It is helpful to develop a portfolio, showreel or soundreel of your work (e.g. film shorts, photographs, radio recordings, newspaper articles) that you can send to companies to illustrate your talent.
Keeping up to date with changes in technology, finding out what is in pre-production and production, and getting hold of in-house newsletters will give you an advantage, as will attending workshops and talks by people in the industry.
Entering competitions and showcasing your material at festivals and other events are also ways to get yourself noticed. For example, creating a profile on The Film Network will allow your work to be viewed by professional filmmakers and organisations. Relevant competitions include:
You may find that you have to do a significant amount of unpaid work experience to get into the industry. Competition for work experience is fierce, so you need to be prepared to work hard to get it.
Networking is essential and you should send your CV to as many production companies and post-production houses as you can. Follow this up with a phone call at a later date (around ten working days later is a good guide) to indicate your enthusiasm for the role.
Potential employers are mostly broadcasting/film/video production and post-production companies, along with a small number of opportunities in animation and interactive media.
The UK's largest broadcaster is the BBC, which is funded by the licence fee and has a remit for public service broadcasting. With its expansion into digital TV and its international audience, this makes the BBC one of the biggest employers of media runners. For opportunities see BBC Work Experience.
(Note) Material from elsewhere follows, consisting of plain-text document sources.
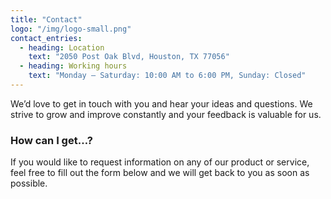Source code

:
 ```yaml
---
title: "Contact"
logo: "/img/logo-small.png"
contact_entries:
  - heading: Location
    text: "2050 Post Oak Blvd, Houston, TX 77056"
  - heading: Working hours
    text: "Monday – Saturday: 10:00 AM to 6:00 PM, Sunday: Closed"
---
```


We’d love to get in touch with you and hear your ideas and
questions. We strive to grow and improve constantly and your feedback
is valuable for us.

<h3 class="f4 b lh-title mb2">How can I get…?</h3>

If you would like to request information on any of our product or service, feel free to fill out the form below and we will get back to you as soon as possible.
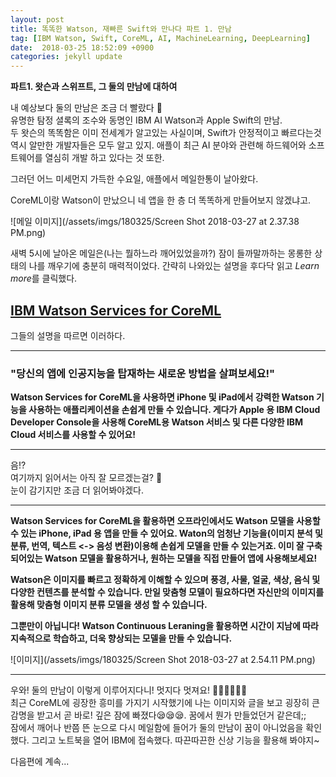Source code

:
 ```yaml
---
layout: post
title: 똑똑한 Watson, 재빠른 Swift와 만나다 파트 1. 만남
tag: [IBM Watson, Swift, CoreML, AI, MachineLearning, DeepLearning]
date:  2018-03-25 18:52:09 +0900  
categories: jekyll update
---
```

**파트1. 왓슨과 스위프트, 그 둘의 만남에 대하여**

내 예상보다 둘의 만남은 조금 더 빨랐다 🤭  
유명한 탐정 셜록의 조수와 동명인 IBM AI Watson과 Apple Swift의 만남.  
두 왓슨의 똑똑함은 이미 전세계가 알고있는 사실이며, Swift가 안정적이고 빠르다는것 역시 알만한 개발자들은 모두 알고 있지. 애플이 최근 AI 분야와 관련해 하드웨어와 소프트웨어를 열심히 개발 하고 있다는 것 또한. 

그러던 어느 미세먼지 가득한 수요일, 애플에서 메일한통이 날아왔다. 

CoreML이랑 Watson이 만났으니 네 앱을 한 층 더 똑똑하게 만들어보지 않겠냐고.

![메일 이미지](/assets/imgs/180325/Screen Shot 2018-03-27 at 2.37.38 PM.png)
 
새벽 5시에 날아온 메일은(나는 뭘하느라 깨어있었을까?) 잠이 들까말까하는 몽롱한 상태의 나를 깨우기에 충분히 매력적이었다. 간략히 나와있는 설명을 후다닥 읽고 *Learn more*를 클릭했다. 

## [IBM Watson Services for CoreML](https://developer.apple.com/ibm/)

그들의 설명을 따르면 이러하다.

---
### "당신의 앱에 인공지능을 탑재하는 새로운 방법을 살펴보세요!"

**Watson Services for CoreML을 사용하면 iPhone 및 iPad에서 강력한 Watson 기능을 사용하는 애플리케이션을 손쉽게 만들 수 있습니다. 게다가 Apple 용 IBM Cloud Developer Console을 사용해 CoreML용 Watson 서비스 및 다른 다양한 IBM Cloud 서비스를 사용할 수 있어요!**

---

음!?   
여기까지 읽어서는 아직 잘 모르겠는걸? 🧐  
눈이 감기지만 조금 더 읽어봐야겠다.
 
---
**Watson Services for CoreML을 활용하면 오프라인에서도 Watson 모델을 사용할 수 있는 iPhone, iPad 용 앱을 만들 수 있어요. Waton의 엄청난 기능을(이미지 분석 및 분류, 번역, 텍스트 <-> 음성 변환)이용해 손쉽게 모델을 만들 수 있는거죠. 이미 잘 구축되어있는 Watson 모델을 활용하거나, 원하는 모델을 직접 만들어 앱에 사용해보세요!**

**Watson은 이미지를 빠르고 정확하게 이해할 수 있으며 풍경, 사물, 얼굴, 색상, 음식 및 다양한 컨텐츠를 분석할 수 있습니다. 만일 맞춤형 모델이 필요하다면 자신만의 이미지를 활용해 맞춤형 이미지 분류 모델을 생성 할 수 있습니다.**

**그뿐만이 아닙니다! Watson Continuous Leraning을 활용하면 시간이 지남에 따라 지속적으로 학습하고, 더욱 향상되는 모델을 만들 수 있습니다.**

![이미지](/assets/imgs/180325/Screen Shot 2018-03-27 at 2.54.11 PM.png)

---

우와! 둘의 만남이 이렇게 이루어지다니! 멋지다 멋져요! 👏🏻👏🏻👏🏻  
최근 CoreML에 굉장한 흥미를 가지기 시작했기에 나는 이미지와 글을 보고 굉장히 큰 감명을 받고서 곧 바로! 깊은 잠에 빠졌다😪😪😪. 꿈에서 뭔가 만들었던거 같은데;;   
잠에서 깨어나 반쯤 뜬 눈으로 다시 메일함에 들어가 둘의 만남이 꿈이 아니었음을 확인했다. 그리고 노트북을 열어 IBM에 접속했다. 따끈따끈한 신상 기능을 활용해 봐야지~

다음편에 계속...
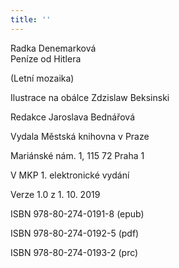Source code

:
```yaml
---
title: ''
---
```


Radka Denemarková  
Peníze od Hitlera

(Letní mozaika)

Ilustrace na obálce Zdzislaw Beksinski

Redakce Jaroslava Bednářová

Vydala Městská knihovna v Praze

Mariánské nám. 1, 115 72 Praha 1

V MKP 1. elektronické vydání

Verze 1.0 z 1. 10. 2019

ISBN 978-80-274-0191-8 (epub)

ISBN 978-80-274-0192-5 (pdf)

ISBN 978-80-274-0193-2 (prc)
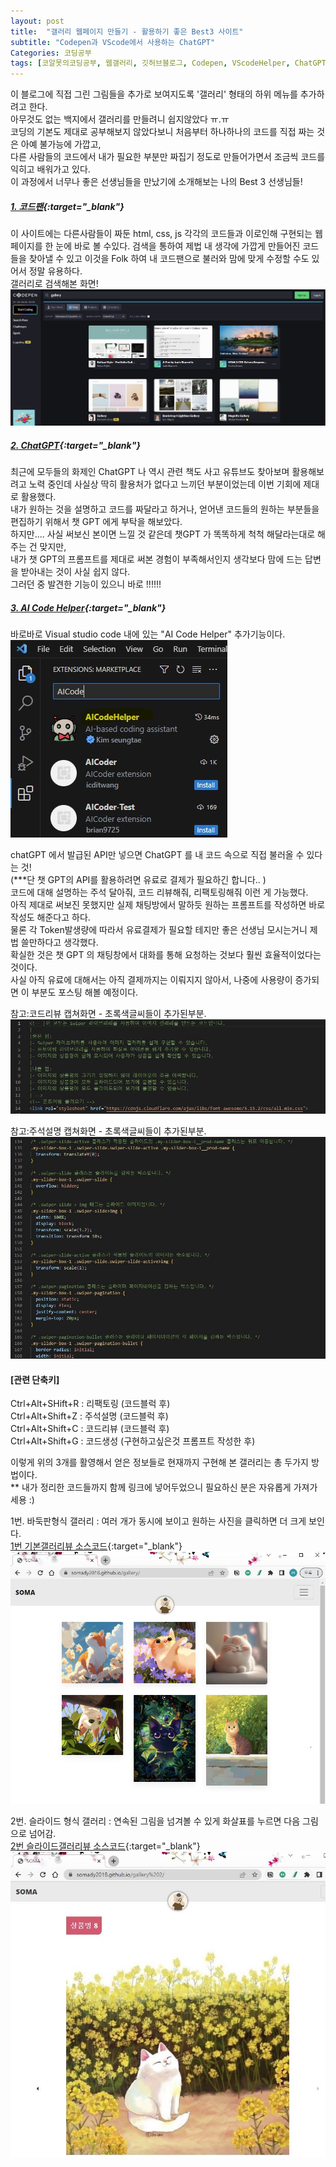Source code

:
 ```yaml
---
layout: post
title:  "갤러리 웹페이지 만들기 - 활용하기 좋은 Best3 사이트"
subtitle: "Codepen과 VScode에서 사용하는 ChatGPT"
Categories: 코딩공부
tags: [코알못의코딩공부, 웹갤러리, 깃허브블로그, Codepen, VScodeHelper, ChatGPT]
---
```


이 블로그에 직접 그린 그림들을 추가로 보여지도록 '갤러리' 형태의 하위 메뉴를 추가하려고 한다.<br> 
아무것도 없는 백지에서 갤러리를 만들려니 쉽지않았다 ㅠ.ㅠ <br>
코딩의 기본도 제대로 공부해보지 않았다보니 처음부터 하나하나의 코드를 직접 짜는 것은 아예 불가능에 가깝고, <br>
다른 사람들의 코드에서 내가 필요한 부분만 짜집기 정도로 만들어가면서 조금씩 코드를 익히고 배워가고 있다.  <br>
이 과정에서 너무나 좋은 선생님들을 만났기에 소개해보는 나의 Best 3 선생님들!  <br>

##### [1. 코드팬](https://codepen.io/trending){:target="_blank"}

이 사이트에는 다른사람들이 짜둔 html, css, js 각각의 코드들과 이로인해 구현되는 웹페이지를 한 눈에 바로 볼 수있다. 
검색을 통하여 제법 내 생각에 가깝게 만들어진 코드들을 찾아낼 수 있고 
이것을 Folk 하여 내 코드팬으로 불러와 맘에 맞게 수정할 수도 있어서 정말 유용하다. <br>
갤러리로 검색해본 화면! <br>
![갤러리 검색 캡쳐](\assets\img\230414_codepen_capture.JPG)


##### [2. ChatGPT](https://chat.openai.com/){:target="_blank"}

최근에 모두들의 화제인 ChatGPT 
나 역시 관련 책도 사고 유튜브도 찾아보며 활용해보려고 노력 중인데 사실상 딱히 활용처가 없다고 느끼던 부분이었는데 이번 기회에 제대로 활용했다. <br>
내가 원하는 것을 설명하고 코드를 짜달라고 하거나, 얻어낸 코드들의 원하는 부분들을 편집하기 위해서 챗 GPT 에게 부탁을 해보았다. <br>
하지만.... 사실 써보신 본이면 느낄 것 같은데 챗GPT 가 똑똑하게 척척 해달라는대로 해주는 건 맞지만, <br>
내가 챗 GPT의 프롬프트를 제대로 써본 경험이 부족해서인지 생각보다 맘에 드는 답변을 받아내는 것이 사실 쉽지 않다. <br>
그러던 중 발견한 기능이 있으니 바로 !!!!!! 

##### [3. AI Code Helper](https://aicodehelper.dev/){:target="_blank"}
바로바로 Visual studio code 내에 있는 "AI Code Helper" 추가기능이다. 
![AI Codehelper](\assets\img\230414_AIcodehelper.JPG)

chatGPT 에서 발급된 API만 넣으면 ChatGPT 를 내 코드 속으로 직접 불러올 수 있다는 것!<br>
(***단 챗 GPT의 API를 활용하려면 유료로 결제가 필요하긴 합니다.. )<br>
코드에 대해 설명하는 주석 달아줘, 코드 리뷰해줘, 리팩토링해줘 이런 게 가능했다.<br>
아직 제대로 써보진 못했지만 실제 채팅방에서 말하듯 원하는 프롬프트를 작성하면 바로 작성도 해준다고 하다.<br>
물론 각 Token발생량에 따라서 유료결제가 필요할 테지만 좋은 선생님 모시는거니 제법 쓸만하다고 생각했다.<br>
확실한 것은 챗 GPT 의 채팅창에서 대화를 통해 요청하는 것보다 훨씬 효율적이었다는 것이다.<br>
사실 아직 유료에 대해서는 아직 결제까지는 이뤄지지 않아서, 나중에 사용량이 증가되면 이 부분도 포스팅 해볼 예정이다.<br>


참고:코드리뷰 캡쳐화면 - 초록색글씨들이 추가된부분.
![html 파일 캡쳐](\assets\img\230414_helper_capture_1.JPG)

참고:주석설명 캡쳐화면 - 초록색글씨들이 추가된부분. 
![css 파일 캡쳐](\assets\img\230414_helper_capture_2.JPG)

#### [관련 단축키]<br>
Ctrl+Alt+SHift+R : 리팩토링 (코드블럭 후)  
Ctrl+Alt+Shift+Z : 주석설명 (코드블럭 후)  
Ctrl+Alt+Shift+C : 코드리뷰 (코드블럭 후)  
Ctrl+Alt+Shift+G : 코드생성 (구현하고싶은것 프롬프트 작성한 후)  


이렇게 위의 3개를 활영해서 얻은 정보들로 현재까지 구현해 본 갤러리는 총 두가지 방법이다. <br>
** 내가 정리한 코드들까지 함께 링크에 넣어두었으니 필요하신 분은 자유롭게 가져가세용 :) <br>

1번. 바둑판형식 갤러리 : 여러 개가 동시에 보이고 원하는 사진을 클릭하면 더 크게 보인다. <br>
[1번 기본갤러리뷰 소스코드](https://lmj8922.notion.site/30d67f0d1e124ced86bcfb97b65f4580){:target="_blank"}<br>
![갤러리1](\assets\img\230414_screenshot_3.JPG)  <br>

2번. 슬라이드 형식 갤러리 : 연속된 그림을 넘겨볼 수 있게 화살표를 누르면 다음 그림으로 넘어감. <br>
[2번 슬라이드갤러리뷰 소스코드](https://lmj8922.notion.site/d7de8e3f659c496bace07e08eeca64e3){:target="_blank"}<br>
![갤러리2](\assets\img\230414_screenshot_4.JPG) <br>
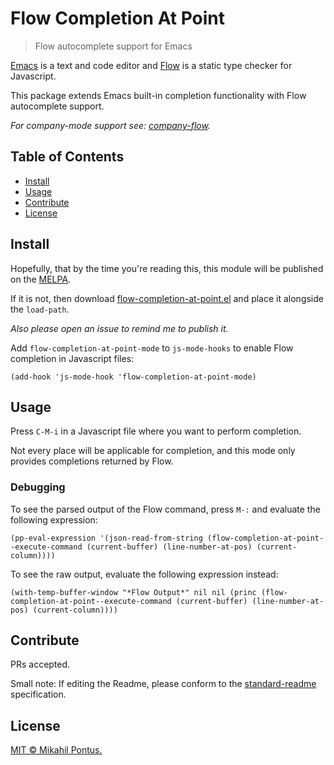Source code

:# Flow Completion At Point

> Flow autocomplete support for Emacs

[Emacs](https://www.gnu.org/software/emacs/) is a text and code editor and [Flow](https://flow.org/) is a static type checker for Javascript.

This package extends Emacs built-in completion functionality with Flow autocomplete support.

*For company-mode support see: [company-flow](https://github.com/aaronjensen/company-flow).*

## Table of Contents

- [Install](#install)
- [Usage](#usage)
- [Contribute](#contribute)
- [License](#license)

## Install

Hopefully, that by the time you're reading this, this module will be published on the [MELPA](https://melpa.org/#/).

If it is not, then download  [flow-completion-at-point.el](flow-completion-at-point.el) and place it alongside the `load-path`.

*Also please open an issue to remind me to publish it.*

Add `flow-completion-at-point-mode` to `js-mode-hooks` to enable Flow completion in Javascript files:

```emacs-lisp
(add-hook 'js-mode-hook 'flow-completion-at-point-mode)
```

## Usage

Press `C-M-i` in a Javascript file where you want to perform completion.

Not every place will be applicable for completion, and this mode only provides completions returned by Flow.

### Debugging

To see the parsed output of the Flow command, press `M-:` and evaluate the following expression: 

```emacs-lisp
(pp-eval-expression '(json-read-from-string (flow-completion-at-point--execute-command (current-buffer) (line-number-at-pos) (current-column))))
```

To see the raw output, evaluate the following expression instead:

```emacs-lisp
(with-temp-buffer-window "*Flow Output*" nil nil (princ (flow-completion-at-point--execute-command (current-buffer) (line-number-at-pos) (current-column))))
```

## Contribute

PRs accepted.

Small note: If editing the Readme, please conform to the [standard-readme](https://github.com/RichardLitt/standard-readme) specification.

## License

[MIT © Mikahil Pontus.](LICENSE)

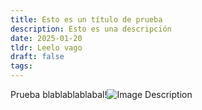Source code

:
 ```yaml
---
title: Esto es un título de prueba
description: Esto es una descripción
date: 2025-01-20
tldr: Leelo vago
draft: false
tags:
---
```

Prueba blablablablabal!![Image Description](/images/Funda%20Móvil%20Sainz%20v2.png)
The BBC also has national radio stations and local radio stations, as well as the World Service.
Other independent broadcasters who produce either some, or all of their own content include:
- Channel 4
- Channel 5
- ITV - the largest commercial channel in the UK; the company also owns several digital channels
- Sky - the UK's largest pay subscription television provider producing TV content and owning several channels.
Many TV companies outsource the production side of the programme making, for example Channel 4, Channel 5, Sky and Virgin Media Television currently outsource the majority of their production operations.
There are hundreds of independent production companies in the UK, and some of the main ones include:
- All3 Media
- Endemol UK
- Flame TV
- Hat Trick Productions
- RDF Television
- Shine TV
- Tiger Aspect.
The trade association for independent producers is the Producers Alliance for Cinema and Television (PACT). It lists member companies on its website.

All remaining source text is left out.